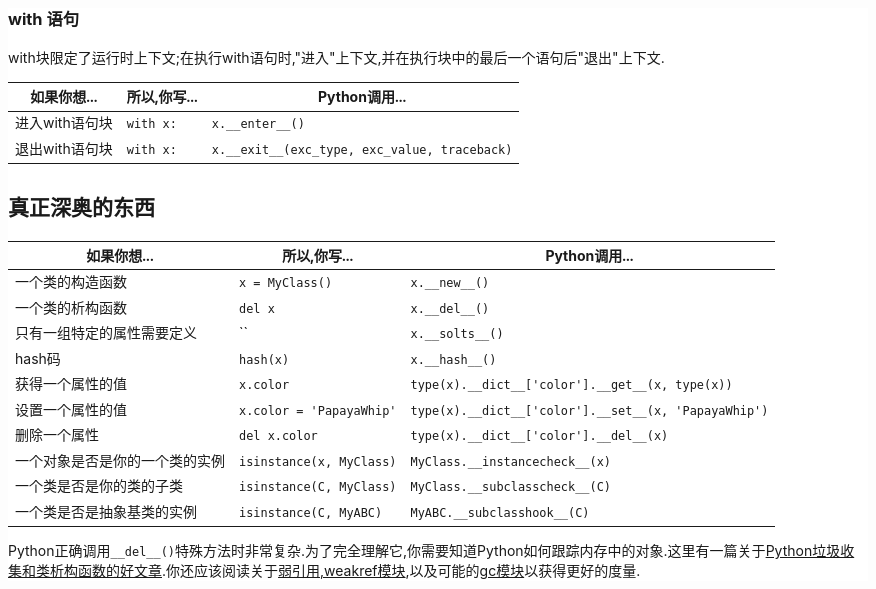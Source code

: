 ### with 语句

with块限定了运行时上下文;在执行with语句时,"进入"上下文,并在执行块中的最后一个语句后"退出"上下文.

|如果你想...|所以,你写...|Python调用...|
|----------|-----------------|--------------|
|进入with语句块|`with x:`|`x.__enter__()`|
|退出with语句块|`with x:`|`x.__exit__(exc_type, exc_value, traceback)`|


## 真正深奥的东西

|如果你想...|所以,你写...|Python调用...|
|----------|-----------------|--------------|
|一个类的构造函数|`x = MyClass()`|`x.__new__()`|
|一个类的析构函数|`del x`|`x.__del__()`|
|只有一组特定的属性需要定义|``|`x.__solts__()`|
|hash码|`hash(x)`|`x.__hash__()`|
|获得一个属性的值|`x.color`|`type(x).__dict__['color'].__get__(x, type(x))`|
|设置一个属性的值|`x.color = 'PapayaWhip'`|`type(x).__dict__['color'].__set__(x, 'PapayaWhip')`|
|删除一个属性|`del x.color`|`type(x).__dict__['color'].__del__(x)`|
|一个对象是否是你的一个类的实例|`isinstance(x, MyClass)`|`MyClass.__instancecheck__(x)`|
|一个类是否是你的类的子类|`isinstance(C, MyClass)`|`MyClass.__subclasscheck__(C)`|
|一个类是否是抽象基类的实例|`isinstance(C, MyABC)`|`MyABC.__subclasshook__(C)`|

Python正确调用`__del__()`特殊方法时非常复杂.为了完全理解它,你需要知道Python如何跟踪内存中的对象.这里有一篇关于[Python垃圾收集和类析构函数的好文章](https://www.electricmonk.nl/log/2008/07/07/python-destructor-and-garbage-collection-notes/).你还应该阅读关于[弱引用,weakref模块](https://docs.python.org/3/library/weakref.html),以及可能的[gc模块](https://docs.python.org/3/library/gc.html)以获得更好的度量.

****

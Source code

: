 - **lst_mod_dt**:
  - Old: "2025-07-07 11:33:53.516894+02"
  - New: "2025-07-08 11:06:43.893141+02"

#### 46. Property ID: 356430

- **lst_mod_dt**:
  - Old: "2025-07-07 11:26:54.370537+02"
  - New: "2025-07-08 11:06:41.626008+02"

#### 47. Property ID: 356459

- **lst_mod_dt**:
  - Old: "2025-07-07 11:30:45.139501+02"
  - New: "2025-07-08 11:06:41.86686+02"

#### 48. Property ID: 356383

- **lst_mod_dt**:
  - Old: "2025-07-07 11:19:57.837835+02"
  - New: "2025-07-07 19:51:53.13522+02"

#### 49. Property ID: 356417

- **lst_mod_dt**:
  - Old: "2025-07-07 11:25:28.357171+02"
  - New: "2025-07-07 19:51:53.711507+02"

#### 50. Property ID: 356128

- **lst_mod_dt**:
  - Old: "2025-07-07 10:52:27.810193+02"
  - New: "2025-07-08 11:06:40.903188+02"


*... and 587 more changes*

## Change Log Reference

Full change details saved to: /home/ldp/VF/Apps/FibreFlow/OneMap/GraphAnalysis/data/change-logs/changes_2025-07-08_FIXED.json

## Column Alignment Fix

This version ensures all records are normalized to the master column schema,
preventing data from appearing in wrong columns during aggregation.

****

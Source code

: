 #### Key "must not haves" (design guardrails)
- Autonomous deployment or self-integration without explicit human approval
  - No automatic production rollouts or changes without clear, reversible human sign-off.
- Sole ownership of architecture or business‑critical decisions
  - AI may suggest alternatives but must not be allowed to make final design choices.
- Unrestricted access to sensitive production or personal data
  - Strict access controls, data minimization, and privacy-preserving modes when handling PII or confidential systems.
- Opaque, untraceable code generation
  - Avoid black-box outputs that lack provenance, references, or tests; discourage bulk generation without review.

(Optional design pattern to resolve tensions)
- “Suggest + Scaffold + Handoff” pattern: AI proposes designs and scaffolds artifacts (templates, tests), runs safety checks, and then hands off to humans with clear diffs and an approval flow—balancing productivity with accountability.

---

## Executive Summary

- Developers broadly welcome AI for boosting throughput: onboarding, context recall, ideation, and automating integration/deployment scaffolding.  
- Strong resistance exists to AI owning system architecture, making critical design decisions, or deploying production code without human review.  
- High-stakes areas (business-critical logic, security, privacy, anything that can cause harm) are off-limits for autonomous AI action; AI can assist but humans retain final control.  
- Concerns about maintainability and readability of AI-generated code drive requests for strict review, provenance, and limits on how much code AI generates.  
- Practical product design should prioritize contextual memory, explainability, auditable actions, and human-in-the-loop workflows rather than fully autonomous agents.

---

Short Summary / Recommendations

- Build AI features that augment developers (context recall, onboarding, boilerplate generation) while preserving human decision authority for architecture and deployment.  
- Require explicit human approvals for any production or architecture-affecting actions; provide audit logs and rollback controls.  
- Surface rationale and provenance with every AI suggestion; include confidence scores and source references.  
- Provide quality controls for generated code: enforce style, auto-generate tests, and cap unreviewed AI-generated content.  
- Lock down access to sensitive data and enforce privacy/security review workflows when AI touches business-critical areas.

****

ABOUT THIS TASK:
The line above containing "- No automatic", the line containing "- Strict access", and every line between them are to be transcribed exactly; no other line is wanted.

RESPONSE:
  - No automatic production rollouts or changes without clear, reversible human sign-off.
- Sole ownership of architecture or business‑critical decisions
  - AI may suggest alternatives but must not be allowed to make final design choices.
- Unrestricted access to sensitive production or personal data
  - Strict access controls, data minimization, and privacy-preserving modes when handling PII or confidential systems.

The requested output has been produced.